[Records contained in a dataset]
*-*-*

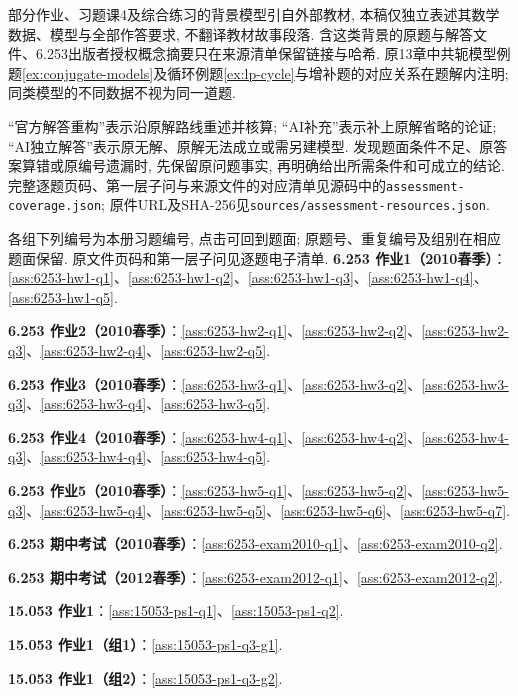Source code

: 部分作业、习题课4及综合练习的背景模型引自外部教材, 本稿仅独立表述其数学数据、模型与全部作答要求, 不翻译教材故事段落. 含这类背景的原题与解答文件、6.253出版者授权概念摘要只在来源清单保留链接与哈希. 原13章中共轭模型例题\ref{ex:conjugate-models}及循环例题\ref{ex:lp-cycle}与增补题的对应关系在题解内注明; 同类模型的不同数据不视为同一道题.

“官方解答重构”表示沿原解路线重述并核算; “AI补充”表示补上原解省略的论证; “AI独立解答”表示原无解、原解无法成立或需另建模型. 发现题面条件不足、原答案算错或原编号遗漏时, 先保留原问题事实, 再明确给出所需条件和可成立的结论. 完整逐题页码、第一层子问与来源文件的对应清单见源码中的\texttt{assessment-coverage.json}; 原件URL及SHA-256见\texttt{sources/assessment-resources.json}.

各组下列编号为本册习题编号, 点击可回到题面; 原题号、重复编号及组别在相应题面保留. 原文件页码和第一层子问见逐题电子清单.
\noindent\textbf{6.253 作业1（2010春季）}：\ref{ass:6253-hw1-q1}、\ref{ass:6253-hw1-q2}、\ref{ass:6253-hw1-q3}、\ref{ass:6253-hw1-q4}、\ref{ass:6253-hw1-q5}.\par
\noindent\textbf{6.253 作业2（2010春季）}：\ref{ass:6253-hw2-q1}、\ref{ass:6253-hw2-q2}、\ref{ass:6253-hw2-q3}、\ref{ass:6253-hw2-q4}、\ref{ass:6253-hw2-q5}.\par
\noindent\textbf{6.253 作业3（2010春季）}：\ref{ass:6253-hw3-q1}、\ref{ass:6253-hw3-q2}、\ref{ass:6253-hw3-q3}、\ref{ass:6253-hw3-q4}、\ref{ass:6253-hw3-q5}.\par
\noindent\textbf{6.253 作业4（2010春季）}：\ref{ass:6253-hw4-q1}、\ref{ass:6253-hw4-q2}、\ref{ass:6253-hw4-q3}、\ref{ass:6253-hw4-q4}、\ref{ass:6253-hw4-q5}.\par
\noindent\textbf{6.253 作业5（2010春季）}：\ref{ass:6253-hw5-q1}、\ref{ass:6253-hw5-q2}、\ref{ass:6253-hw5-q3}、\ref{ass:6253-hw5-q4}、\ref{ass:6253-hw5-q5}、\ref{ass:6253-hw5-q6}、\ref{ass:6253-hw5-q7}.\par
\noindent\textbf{6.253 期中考试（2010春季）}：\ref{ass:6253-exam2010-q1}、\ref{ass:6253-exam2010-q2}.\par
\noindent\textbf{6.253 期中考试（2012春季）}：\ref{ass:6253-exam2012-q1}、\ref{ass:6253-exam2012-q2}.\par
\noindent\textbf{15.053 作业1}：\ref{ass:15053-ps1-q1}、\ref{ass:15053-ps1-q2}.\par
\noindent\textbf{15.053 作业1（组1）}：\ref{ass:15053-ps1-q3-g1}.\par
\noindent\textbf{15.053 作业1（组2）}：\ref{ass:15053-ps1-q3-g2}.\par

*-*-*

Go through the entries and filter for lines holding the word "期中考试"; copy each match.

• Your response:
\noindent\textbf{6.253 期中考试（2010春季）}：\ref{ass:6253-exam2010-q1}、\ref{ass:6253-exam2010-q2}.\par
\noindent\textbf{6.253 期中考试（2012春季）}：\ref{ass:6253-exam2012-q1}、\ref{ass:6253-exam2012-q2}.\par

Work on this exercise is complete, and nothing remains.